BRIEF: If a line includes "Marcus", copy it out of the entries.

*** TASK DATA ***

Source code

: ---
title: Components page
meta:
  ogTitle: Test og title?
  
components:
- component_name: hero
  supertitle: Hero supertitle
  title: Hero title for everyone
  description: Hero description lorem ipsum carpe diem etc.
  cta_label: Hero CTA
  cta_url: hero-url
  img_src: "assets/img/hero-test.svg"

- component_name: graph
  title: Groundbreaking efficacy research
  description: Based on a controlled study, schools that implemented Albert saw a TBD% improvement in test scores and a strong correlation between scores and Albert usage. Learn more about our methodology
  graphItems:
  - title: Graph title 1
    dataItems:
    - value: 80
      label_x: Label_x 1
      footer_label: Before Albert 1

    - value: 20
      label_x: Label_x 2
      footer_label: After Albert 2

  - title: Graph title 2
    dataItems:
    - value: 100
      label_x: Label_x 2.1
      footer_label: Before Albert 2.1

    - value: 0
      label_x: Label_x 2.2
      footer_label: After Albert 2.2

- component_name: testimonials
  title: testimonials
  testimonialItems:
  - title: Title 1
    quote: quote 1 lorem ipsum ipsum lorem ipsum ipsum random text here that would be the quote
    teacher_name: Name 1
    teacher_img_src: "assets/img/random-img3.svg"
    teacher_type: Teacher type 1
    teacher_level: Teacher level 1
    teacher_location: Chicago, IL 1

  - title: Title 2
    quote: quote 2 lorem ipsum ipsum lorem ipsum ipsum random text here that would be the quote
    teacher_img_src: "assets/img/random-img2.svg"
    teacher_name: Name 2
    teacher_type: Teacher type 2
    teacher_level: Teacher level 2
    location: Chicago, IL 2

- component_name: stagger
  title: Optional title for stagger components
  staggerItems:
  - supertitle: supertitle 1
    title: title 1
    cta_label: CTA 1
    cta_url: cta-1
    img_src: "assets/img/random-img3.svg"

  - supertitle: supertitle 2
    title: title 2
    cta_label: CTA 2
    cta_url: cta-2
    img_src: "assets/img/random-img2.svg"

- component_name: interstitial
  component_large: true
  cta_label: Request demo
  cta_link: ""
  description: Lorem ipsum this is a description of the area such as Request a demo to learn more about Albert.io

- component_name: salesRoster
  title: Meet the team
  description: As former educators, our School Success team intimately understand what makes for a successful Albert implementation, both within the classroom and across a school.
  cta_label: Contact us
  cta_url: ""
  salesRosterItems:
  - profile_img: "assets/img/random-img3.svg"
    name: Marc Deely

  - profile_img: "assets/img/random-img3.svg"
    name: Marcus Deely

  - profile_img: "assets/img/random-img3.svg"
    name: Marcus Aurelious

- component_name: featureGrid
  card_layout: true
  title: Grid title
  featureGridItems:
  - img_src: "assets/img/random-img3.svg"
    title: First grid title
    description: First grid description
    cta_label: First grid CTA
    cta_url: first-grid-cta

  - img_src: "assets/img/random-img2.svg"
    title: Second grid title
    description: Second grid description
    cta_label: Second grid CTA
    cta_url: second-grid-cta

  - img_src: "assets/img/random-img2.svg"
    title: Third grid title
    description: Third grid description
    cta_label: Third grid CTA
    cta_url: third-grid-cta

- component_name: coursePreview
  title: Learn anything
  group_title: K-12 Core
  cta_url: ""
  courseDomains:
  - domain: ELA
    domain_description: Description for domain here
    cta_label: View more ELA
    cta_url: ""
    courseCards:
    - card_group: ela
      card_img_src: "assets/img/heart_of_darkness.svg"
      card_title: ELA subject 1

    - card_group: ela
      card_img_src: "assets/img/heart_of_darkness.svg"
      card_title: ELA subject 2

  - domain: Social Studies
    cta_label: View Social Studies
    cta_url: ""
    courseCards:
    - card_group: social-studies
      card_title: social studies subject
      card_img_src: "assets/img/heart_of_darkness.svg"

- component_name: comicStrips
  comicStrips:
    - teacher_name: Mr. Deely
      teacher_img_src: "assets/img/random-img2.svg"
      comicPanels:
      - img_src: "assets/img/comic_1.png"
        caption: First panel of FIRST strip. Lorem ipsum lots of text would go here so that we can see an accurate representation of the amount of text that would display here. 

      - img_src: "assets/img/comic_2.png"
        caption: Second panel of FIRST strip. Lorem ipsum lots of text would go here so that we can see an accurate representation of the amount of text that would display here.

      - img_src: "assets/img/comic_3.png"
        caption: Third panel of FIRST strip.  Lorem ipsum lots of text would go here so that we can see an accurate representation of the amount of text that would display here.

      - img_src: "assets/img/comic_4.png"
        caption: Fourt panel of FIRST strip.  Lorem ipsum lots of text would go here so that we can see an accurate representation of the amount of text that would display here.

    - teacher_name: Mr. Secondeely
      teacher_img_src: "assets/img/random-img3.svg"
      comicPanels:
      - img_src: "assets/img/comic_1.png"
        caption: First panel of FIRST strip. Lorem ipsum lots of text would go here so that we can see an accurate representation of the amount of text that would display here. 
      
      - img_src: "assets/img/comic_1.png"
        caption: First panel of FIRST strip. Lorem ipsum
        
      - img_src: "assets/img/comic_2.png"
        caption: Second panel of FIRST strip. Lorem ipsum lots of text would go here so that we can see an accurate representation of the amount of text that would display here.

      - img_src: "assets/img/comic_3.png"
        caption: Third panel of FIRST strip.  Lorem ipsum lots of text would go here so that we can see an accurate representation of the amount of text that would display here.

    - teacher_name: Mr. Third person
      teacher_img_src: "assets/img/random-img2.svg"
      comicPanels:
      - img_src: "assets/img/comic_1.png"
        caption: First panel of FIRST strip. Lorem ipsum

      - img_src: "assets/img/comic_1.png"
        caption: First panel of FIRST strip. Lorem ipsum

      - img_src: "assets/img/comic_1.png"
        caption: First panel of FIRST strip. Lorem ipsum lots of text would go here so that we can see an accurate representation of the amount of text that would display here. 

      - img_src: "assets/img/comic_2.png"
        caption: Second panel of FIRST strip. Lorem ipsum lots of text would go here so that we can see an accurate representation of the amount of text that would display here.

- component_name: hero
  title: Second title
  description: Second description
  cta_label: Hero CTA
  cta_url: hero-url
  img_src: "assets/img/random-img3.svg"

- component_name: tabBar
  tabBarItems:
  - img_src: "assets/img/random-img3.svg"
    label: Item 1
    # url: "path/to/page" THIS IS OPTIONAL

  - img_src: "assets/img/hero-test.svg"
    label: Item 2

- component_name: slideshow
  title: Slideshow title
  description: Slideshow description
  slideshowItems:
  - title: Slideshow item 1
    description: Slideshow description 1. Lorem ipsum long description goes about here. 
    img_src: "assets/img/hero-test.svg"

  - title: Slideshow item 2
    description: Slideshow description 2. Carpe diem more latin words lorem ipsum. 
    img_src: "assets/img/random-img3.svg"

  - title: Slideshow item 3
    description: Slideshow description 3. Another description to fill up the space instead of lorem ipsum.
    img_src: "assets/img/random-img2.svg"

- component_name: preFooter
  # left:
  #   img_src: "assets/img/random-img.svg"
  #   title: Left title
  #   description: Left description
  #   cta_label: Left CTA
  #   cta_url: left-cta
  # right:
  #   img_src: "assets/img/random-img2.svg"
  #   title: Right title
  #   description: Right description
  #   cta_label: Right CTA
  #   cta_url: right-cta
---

*** End of TASK DATA ***

EXPECTED ANSWER:
    name: Marcus Deely
    name: Marcus Aurelious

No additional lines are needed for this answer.